In the early 1600s when Samuel de Champlain was bunking around the fire with people who lived on the shores of an enormous and beautiful lake, Champlain remarked in his journal how surprised he was that these strangers discussed their dreams every morning as if their dreams were as real as the waking world. I’ve been thinking about Champlain’s observance and how easily we can narrow our vision, completely discounting or ignoring pieces of our past and present.
A blog reader who sometimes mails me terrific books sent me Jane Alison’s Meander, Spiral, Explode: Design and Pattern in Narrative. As I’m finishing up a draft of my novel, the book has made me look harder at the novel’s structure.

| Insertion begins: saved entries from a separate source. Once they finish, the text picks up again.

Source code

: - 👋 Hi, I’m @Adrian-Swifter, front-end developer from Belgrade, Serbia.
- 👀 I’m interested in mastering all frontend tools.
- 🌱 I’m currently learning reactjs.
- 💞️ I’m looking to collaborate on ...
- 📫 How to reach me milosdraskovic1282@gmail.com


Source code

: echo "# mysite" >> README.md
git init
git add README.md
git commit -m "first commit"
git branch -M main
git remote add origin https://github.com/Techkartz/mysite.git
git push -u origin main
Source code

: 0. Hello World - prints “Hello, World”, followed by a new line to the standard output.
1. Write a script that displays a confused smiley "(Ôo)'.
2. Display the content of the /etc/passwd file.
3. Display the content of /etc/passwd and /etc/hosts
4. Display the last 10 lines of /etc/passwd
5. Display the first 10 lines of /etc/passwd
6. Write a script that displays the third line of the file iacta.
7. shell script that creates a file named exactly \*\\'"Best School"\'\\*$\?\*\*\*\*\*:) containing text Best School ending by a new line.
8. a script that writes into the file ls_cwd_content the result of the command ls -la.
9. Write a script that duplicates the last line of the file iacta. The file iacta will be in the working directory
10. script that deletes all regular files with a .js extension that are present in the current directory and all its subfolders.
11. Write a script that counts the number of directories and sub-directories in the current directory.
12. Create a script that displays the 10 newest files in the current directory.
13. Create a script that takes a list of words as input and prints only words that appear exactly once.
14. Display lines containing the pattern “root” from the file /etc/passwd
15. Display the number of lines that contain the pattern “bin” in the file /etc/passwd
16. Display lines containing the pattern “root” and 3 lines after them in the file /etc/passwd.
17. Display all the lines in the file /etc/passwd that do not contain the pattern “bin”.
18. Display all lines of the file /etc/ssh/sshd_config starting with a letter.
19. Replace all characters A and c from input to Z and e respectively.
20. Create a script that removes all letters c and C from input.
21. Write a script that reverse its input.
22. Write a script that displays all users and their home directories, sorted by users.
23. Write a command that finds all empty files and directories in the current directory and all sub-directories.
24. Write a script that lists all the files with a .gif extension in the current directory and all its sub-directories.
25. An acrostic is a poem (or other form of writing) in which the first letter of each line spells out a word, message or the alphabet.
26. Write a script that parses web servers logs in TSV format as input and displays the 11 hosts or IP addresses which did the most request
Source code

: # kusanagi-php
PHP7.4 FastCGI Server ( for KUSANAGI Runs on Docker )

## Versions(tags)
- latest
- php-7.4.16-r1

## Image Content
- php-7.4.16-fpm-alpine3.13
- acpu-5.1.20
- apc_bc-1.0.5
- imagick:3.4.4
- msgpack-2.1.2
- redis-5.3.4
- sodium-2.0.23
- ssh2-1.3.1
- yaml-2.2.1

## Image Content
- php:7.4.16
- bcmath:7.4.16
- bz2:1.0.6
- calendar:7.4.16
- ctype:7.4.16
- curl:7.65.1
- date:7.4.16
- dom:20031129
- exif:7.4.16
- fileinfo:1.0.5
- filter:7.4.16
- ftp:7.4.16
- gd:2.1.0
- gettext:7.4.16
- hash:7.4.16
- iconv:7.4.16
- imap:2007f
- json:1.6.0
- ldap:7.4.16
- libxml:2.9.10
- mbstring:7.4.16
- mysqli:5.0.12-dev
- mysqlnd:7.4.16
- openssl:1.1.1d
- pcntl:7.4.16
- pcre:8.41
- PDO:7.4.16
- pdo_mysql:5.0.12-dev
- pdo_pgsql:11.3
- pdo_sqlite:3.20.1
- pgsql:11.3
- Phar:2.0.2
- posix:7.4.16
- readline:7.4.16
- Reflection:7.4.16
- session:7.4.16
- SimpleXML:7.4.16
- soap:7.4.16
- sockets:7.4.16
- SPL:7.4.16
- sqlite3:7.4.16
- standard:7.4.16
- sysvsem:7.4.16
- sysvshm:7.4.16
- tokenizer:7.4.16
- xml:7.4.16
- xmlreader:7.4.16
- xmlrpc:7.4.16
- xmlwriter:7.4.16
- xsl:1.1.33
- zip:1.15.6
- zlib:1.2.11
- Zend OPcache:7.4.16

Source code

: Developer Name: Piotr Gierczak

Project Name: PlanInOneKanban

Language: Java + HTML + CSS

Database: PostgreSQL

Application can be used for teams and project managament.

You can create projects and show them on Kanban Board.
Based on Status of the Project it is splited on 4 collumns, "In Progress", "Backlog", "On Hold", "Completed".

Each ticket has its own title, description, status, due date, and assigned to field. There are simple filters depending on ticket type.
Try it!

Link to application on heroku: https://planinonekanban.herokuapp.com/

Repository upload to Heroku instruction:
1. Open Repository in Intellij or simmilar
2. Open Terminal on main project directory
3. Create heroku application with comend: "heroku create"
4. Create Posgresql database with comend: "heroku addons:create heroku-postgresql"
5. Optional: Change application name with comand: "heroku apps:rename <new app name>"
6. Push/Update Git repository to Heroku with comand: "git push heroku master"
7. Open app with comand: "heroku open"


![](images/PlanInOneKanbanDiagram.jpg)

As a writer, I can’t help but look at my own tangled story — and those around me — and the way plot lines and patterns, how chance and opportunity, blend and shape our lives.

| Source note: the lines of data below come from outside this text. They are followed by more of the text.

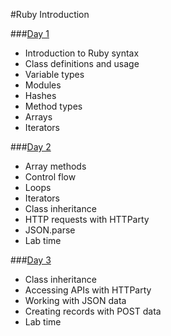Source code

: #Ruby Introduction

###[Day 1](day_1/)
- Introduction to Ruby syntax
- Class definitions and usage
- Variable types
- Modules
- Hashes
- Method types
- Arrays
- Iterators

###[Day 2](day_2/)
- Array methods
- Control flow
- Loops
- Iterators
- Class inheritance
- HTTP requests with HTTParty
- JSON.parse
- Lab time

###[Day 3](day_3/)
- Class inheritance
- Accessing APIs with HTTParty
- Working with JSON data
- Creating records with POST data
- Lab time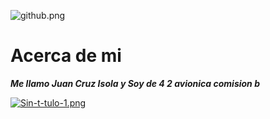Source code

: ![github.png](https://i.postimg.cc/J7KLGygB/github.png)

# Acerca de mi

_**Me llamo Juan Cruz Isola y Soy de 4 2 avionica comision b**_
 
[![Sin-t-tulo-1.png](https://i.postimg.cc/tCcrYyzj/Sin-t-tulo-1.png)](https://postimg.cc/D8qQM9Dj)
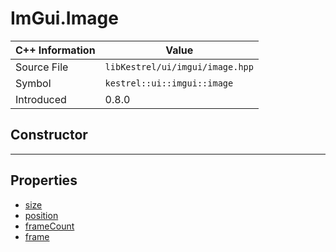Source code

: 
# ImGui.Image

| C++ Information | Value |
| --- | --- |
| Source File | `libKestrel/ui/imgui/image.hpp` |
| Symbol | `kestrel::ui::imgui::image` |
| Introduced | 0.8.0 |

## Constructor

---

## Properties

 - [size](size.md)
 - [position](position.md)
 - [frameCount](frameCount.md)
 - [frame](frame.md)

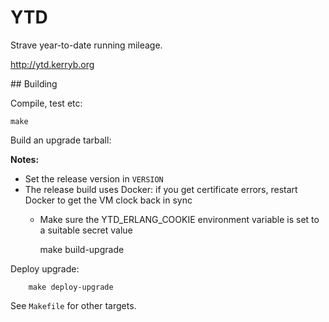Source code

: # YTD

Strave year-to-date running mileage.

http://ytd.kerryb.org

## Building

Compile, test etc:

    make

Build an upgrade tarball:

**Notes:**

  * Set the release version in `VERSION`
  * The release build uses Docker: if you get certificate errors, restart Docker to
		get the VM clock back in sync
	* Make sure the YTD_ERLANG_COOKIE environment variable is set to a suitable
	  secret value

		make build-upgrade

Deploy upgrade:

		make deploy-upgrade

See `Makefile` for other targets.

For Ray Carver fans (and who isn’t a fan, really? if not, you might want to be!), there’s a terrific essay on one of my favorite stories, “Where I’m Calling From.”

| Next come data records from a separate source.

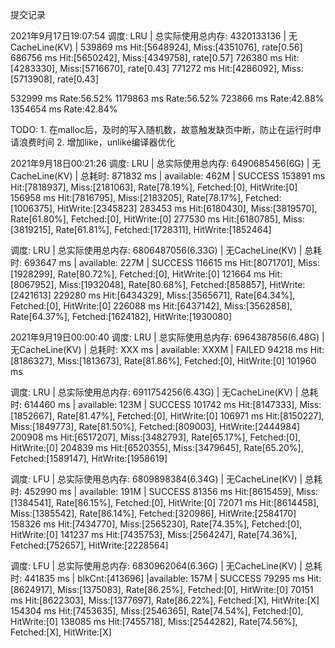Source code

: <!--
 * @Description: 
 * @Author: Wangzhe
 * @Date: 2021-09-17 19:07:31
 * @LastEditors: Wangzhe
 * @LastEditTime: 2021-09-21 00:17:19
 * @FilePath: /src/doc/提交记录.md
-->

提交记录


2021年9月17日19:07:54
调度: LRU | 总实际使用总内存: 4320133136 | 无CacheLine(KV) | 
539869 ms Hit:[5648924], Miss:[4351076], rate[0.56]
686756 ms Hit:[5650242], Miss:[4349758], rate[0.57]
726380 ms Hit:[4283330], Miss:[5716670], rate[0.43]
771272 ms Hit:[4286092], Miss:[5713908], rate[0.43]

532999  ms Rate:56.52%
1179863 ms Rate:56.52%
723866  ms Rate:42.88%
1354654 ms Rate:42.84%

TODO: 
    1. 在malloc后，及时的写入随机数，故意触发缺页中断，防止在运行时申请浪费时间
    2. 增加like，unlike编译器优化



2021年9月18日00:21:26
调度: LRU | 总实际使用总内存: 6490685456(6G) | 无CacheLine(KV) | 总耗时: 871832 ms | available: 462M | SUCCESS
153891 ms Hit:[7818937], Miss:[2181063], Rate[78.19%], Fetched:[0], HitWrite:[0]
156958 ms Hit:[7816795], Miss:[2183205], Rate[78.17%], Fetched:[1006375], HitWrite:[2345823]
283453 ms Hit:[6180430], Miss:[3819570], Rate[61.80%], Fetched:[0], HitWrite:[0]
277530 ms Hit:[6180785], Miss:[3819215], Rate[61.81%], Fetched:[1728311], HitWrite:[1852464]


调度: LRU | 总实际使用总内存: 6806487056(6.33G) | 无CacheLine(KV) | 总耗时: 693647 ms | available: 227M | SUCCESS
116615 ms Hit:[8071701], Miss:[1928299], Rate[80.72%], Fetched:[0], HitWrite:[0]
121664 ms Hit:[8067952], Miss:[1932048], Rate[80.68%], Fetched:[858857], HitWrite:[2421613] 
229280 ms Hit:[6434329], Miss:[3565671], Rate[64.34%], Fetched:[0], HitWrite:[0]
226088 ms Hit:[6437142], Miss:[3562858], Rate[64.37%], Fetched:[1624182], HitWrite:[1930080]

2021年9月19日00:00:40
调度: LRU | 总实际使用总内存: 6964387856(6.48G) | 无CacheLine(KV) | 总耗时: XXX ms | available: XXXM | FAILED
94218 ms  Hit:[8186327], Miss:[1813673], Rate[81.86%], Fetched:[0], HitWrite:[0]
101960 ms 

调度: LRU | 总实际使用总内存: 6911754256(6.43G) | 无CacheLine(KV) | 总耗时: 614460 ms | available: 123M | SUCCESS
101742 ms Hit:[8147333], Miss:[1852667], Rate[81.47%], Fetched:[0], HitWrite:[0]
106971 ms Hit:[8150227], Miss:[1849773], Rate[81.50%], Fetched:[809003], HitWrite:[2444984]
200908 ms Hit:[6517207], Miss:[3482793], Rate[65.17%], Fetched:[0], HitWrite:[0]
204839 ms Hit:[6520355], Miss:[3479645], Rate[65.20%], Fetched:[1589147], HitWrite:[1958619]


调度: LFU | 总实际使用总内存: 6809898384(6.34G) | 无CacheLine(KV) | 总耗时: 452990 ms | available: 191M | SUCCESS
 81356 ms Hit:[8615459], Miss:[1384541], Rate[86.15%], Fetched:[0], HitWrite:[0]
 72071 ms Hit:[8614458], Miss:[1385542], Rate[86.14%], Fetched:[320986], HitWrite:[2584170]
158326 ms Hit:[7434770], Miss:[2565230], Rate[74.35%], Fetched:[0], HitWrite:[0]
141237 ms Hit:[7435753], Miss:[2564247], Rate[74.36%], Fetched:[752657], HitWrite:[2228564]


调度: LFU | 总实际使用总内存: 6830962064(6.36G) | 无CacheLine(KV) | 总耗时: 441835 ms | blkCnt:[413696] |available: 157M | SUCCESS
 79295 ms Hit:[8624917], Miss:[1375083], Rate[86.25%], Fetched:[0], HitWrite:[0]
 70151 ms Hit:[8622303], Miss:[1377697], Rate[86.22%], Fetched:[X], HitWrite:[X]
154304 ms Hit:[7453635], Miss:[2546365], Rate[74.54%], Fetched:[0], HitWrite:[0]
138085 ms Hit:[7455718], Miss:[2544282], Rate[74.56%], Fetched:[X], HitWrite:[X]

So often fictions that experiment formally do so at the expense of feeling. They toy on surfaces or are purely cerebral affairs, don’t explore human complexities. But the mostly unconventional narratives I’ve been discussing have dealt powerfully with core human matters.
— Jane Alison
The Champlain reference reminded me of the movie The Black Robe about a Jesuit missionary in the Great Lakes region in the 17th C. One scene showed the Jesuit writing and a Native American questioning him about it. The missionary asks him for a detail about his life that NO ONE knows. The Jesuit writes it and tells the guy to take it to another European member of the party who tells the Indian the detail. Astonishment ensues. Is this not magic? I think good writers tell readers secrets that even they do not admit.
That is really interesting. I think you’re absolutely right about writers and secrets.
“…how chance and opportunity blend and shape our lives” . I sometimes reflect on how the arbitrary circumstance of my being raised in a devout Catholic family inadvertently led down paths that certainly helped lead me to the top of the hill here in North Danville. After I flunked out of Catholic high school my parents made me goto Tuesday night church youth group. There I made friends who introduced me to people that I’m still in touch with, and someone whose influence had a powerful effect on me, eventually leading to a transformative 13 years in San Francisco. And because my parents insisted that I could only go to a Catholic college, I met my friend Jack, a lifelong friend, still, after 55 years. His companionship and confidences also a big influence. His invitation to visit after we both finally beat the draft got me 5 years in Madison Wisconsin in my 20’s. If I hadn’t been in California I wouldn’t have met the woman that I married, wouldn’t have the daughter that I do. Wouldn’t have moved to Burlington, etc,etc. Life…..
I love this story! Thank you for sharing this!